La longevità di una gallina varia secondo la razza, ma in media dovrebbe poter raggiungere i 10 anni (il record noto è di 19 anni).

Gallo, riproduzione e cova

Le galline non hanno bisogno del gallo per deporre, ma è indispensabile per ottenere pulcini. Per avere giovani di pura razza, procuratevi buoni riproduttori confermati e della stessa razza: allevateli ben separati per razza e/o varietà. Per essere certi che sia stato il gallo messo con le galline a fecondare le uova, attendete 3 settimane dopo aver allestito il recinto.

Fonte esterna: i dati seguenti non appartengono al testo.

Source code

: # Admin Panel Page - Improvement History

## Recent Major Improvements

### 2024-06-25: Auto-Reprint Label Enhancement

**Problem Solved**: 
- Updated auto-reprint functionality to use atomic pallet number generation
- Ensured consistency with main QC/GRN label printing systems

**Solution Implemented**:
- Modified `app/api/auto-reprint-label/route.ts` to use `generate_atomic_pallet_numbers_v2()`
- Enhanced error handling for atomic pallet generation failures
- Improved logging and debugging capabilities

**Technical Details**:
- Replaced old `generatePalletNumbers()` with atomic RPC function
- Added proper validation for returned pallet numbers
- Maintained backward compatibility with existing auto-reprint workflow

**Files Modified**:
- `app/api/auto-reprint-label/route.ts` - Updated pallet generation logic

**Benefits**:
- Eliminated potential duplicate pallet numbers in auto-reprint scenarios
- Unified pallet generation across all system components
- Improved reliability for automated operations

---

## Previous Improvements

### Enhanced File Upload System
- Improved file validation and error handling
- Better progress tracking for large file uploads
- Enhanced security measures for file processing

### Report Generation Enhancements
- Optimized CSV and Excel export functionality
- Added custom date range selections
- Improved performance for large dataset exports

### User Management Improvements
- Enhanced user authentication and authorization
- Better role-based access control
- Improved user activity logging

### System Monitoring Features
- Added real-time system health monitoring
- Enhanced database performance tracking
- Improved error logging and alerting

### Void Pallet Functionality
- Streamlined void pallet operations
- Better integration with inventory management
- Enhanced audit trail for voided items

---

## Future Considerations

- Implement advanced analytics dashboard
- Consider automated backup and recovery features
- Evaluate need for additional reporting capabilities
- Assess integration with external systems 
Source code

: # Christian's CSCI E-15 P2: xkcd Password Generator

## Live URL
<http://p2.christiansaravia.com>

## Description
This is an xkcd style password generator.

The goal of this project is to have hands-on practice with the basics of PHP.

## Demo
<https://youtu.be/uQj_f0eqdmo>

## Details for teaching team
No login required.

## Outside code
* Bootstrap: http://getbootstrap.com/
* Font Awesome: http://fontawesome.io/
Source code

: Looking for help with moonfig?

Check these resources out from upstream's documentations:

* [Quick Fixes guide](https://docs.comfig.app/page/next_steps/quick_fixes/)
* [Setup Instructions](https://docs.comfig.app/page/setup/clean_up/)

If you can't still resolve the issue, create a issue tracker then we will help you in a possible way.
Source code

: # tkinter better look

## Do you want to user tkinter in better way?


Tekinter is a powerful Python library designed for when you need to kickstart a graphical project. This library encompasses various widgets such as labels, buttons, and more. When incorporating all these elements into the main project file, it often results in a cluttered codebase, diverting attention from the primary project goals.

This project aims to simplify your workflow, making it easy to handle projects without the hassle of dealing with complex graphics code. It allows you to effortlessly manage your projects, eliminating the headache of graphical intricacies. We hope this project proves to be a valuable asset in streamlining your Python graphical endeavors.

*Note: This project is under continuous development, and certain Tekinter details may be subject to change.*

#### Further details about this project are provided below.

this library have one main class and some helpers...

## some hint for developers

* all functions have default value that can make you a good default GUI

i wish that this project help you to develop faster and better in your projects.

Quando un gallo monta una gallina, questa depone uova feconde per 2-3 settimane.

Per la specie Gallus domesticus, l'incubazione dura 21 giorni, sotto una gallina che cova o in incubatrice a 37,7 °C. Va rispettato un massimo di 14 giorni prima di mettere un uovo a incubare — su questo tema, leggete il nostro articolo Stoccaggio e preriscaldamento delle uova. Una gallina può covare qualsiasi uovo di gallinacei (fagiano, anatra…).

Alimentazione e acqua

Il cibo si dà a volontà: quando la mangiatoia è quasi vuota, basta riempirla. L'ideale è fornire con continuità un alimento adeguato (mangime pulcino / accrescimento / ovaiola secondo l'età) e integrare eventualmente con avanzi di cucina e accesso a recinti erbosi. Se volete dare una pastura o degli avanzi, aspettate la sera: farà rientrare le galline per la notte e permetterà loro di dormire con il ventriglio pieno.

È importante avere sempre acqua pulita a disposizione. Gli abbeveratoi di tipo sifonico sono i più adatti; inoltre i nostri soggetti vi sono abituati.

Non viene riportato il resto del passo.